* _Provided information_:
====
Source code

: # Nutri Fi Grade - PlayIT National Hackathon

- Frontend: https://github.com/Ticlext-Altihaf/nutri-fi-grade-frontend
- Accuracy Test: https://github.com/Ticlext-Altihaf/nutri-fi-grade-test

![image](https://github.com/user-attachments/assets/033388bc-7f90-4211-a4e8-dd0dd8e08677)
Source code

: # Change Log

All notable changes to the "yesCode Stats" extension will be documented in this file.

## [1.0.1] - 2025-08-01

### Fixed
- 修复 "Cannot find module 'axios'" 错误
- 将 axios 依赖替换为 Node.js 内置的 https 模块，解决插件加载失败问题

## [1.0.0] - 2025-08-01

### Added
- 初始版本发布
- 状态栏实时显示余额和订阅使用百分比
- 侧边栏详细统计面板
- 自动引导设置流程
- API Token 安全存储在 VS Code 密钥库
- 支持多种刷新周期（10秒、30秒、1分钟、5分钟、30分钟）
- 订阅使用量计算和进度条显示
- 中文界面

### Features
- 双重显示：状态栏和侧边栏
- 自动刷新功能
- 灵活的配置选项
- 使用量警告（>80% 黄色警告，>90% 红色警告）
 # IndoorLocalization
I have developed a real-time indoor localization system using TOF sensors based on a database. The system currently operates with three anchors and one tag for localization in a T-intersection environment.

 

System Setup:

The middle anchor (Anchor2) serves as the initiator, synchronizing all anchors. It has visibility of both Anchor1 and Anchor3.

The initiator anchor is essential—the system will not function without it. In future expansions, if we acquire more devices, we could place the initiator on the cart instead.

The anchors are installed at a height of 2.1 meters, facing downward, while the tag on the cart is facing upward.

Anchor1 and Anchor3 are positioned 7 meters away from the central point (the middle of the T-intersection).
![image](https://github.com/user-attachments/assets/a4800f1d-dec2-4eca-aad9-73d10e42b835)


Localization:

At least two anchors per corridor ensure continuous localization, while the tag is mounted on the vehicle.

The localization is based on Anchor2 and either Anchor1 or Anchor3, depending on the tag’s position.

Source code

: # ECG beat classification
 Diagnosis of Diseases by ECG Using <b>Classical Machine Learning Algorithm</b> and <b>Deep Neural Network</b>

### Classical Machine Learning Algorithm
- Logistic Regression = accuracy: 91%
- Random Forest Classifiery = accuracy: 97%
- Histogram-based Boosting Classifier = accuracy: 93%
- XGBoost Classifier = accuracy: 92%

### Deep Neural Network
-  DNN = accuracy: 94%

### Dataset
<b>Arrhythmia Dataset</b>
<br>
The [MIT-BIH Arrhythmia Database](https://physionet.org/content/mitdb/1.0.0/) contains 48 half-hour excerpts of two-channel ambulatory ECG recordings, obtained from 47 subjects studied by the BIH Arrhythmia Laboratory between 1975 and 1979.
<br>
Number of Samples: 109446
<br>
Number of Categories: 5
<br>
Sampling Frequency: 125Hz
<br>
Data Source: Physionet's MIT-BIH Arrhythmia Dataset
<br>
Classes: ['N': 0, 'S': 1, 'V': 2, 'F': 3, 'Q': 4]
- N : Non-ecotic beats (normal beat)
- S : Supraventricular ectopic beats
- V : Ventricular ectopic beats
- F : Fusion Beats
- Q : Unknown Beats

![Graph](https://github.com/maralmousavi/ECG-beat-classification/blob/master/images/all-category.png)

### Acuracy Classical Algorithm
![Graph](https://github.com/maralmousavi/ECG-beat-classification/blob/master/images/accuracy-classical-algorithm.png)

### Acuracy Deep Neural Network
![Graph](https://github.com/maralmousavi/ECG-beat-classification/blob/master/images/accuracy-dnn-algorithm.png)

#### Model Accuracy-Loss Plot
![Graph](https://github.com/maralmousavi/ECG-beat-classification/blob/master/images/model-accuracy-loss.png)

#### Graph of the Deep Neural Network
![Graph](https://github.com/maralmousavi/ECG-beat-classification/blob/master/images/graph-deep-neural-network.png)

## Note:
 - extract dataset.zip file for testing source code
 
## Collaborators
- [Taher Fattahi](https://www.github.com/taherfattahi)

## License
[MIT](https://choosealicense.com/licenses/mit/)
====
* _Work to complete_:
Would you please write out, exactly and with no other lines, the stretch of the listing above from the line containing "- Q : Unknown Beats" through the line containing "### Acuracy Classical Algorithm"?

* _Written answer_:
- Q : Unknown Beats

![Graph](https://github.com/maralmousavi/ECG-beat-classification/blob/master/images/all-category.png)

### Acuracy Classical Algorithm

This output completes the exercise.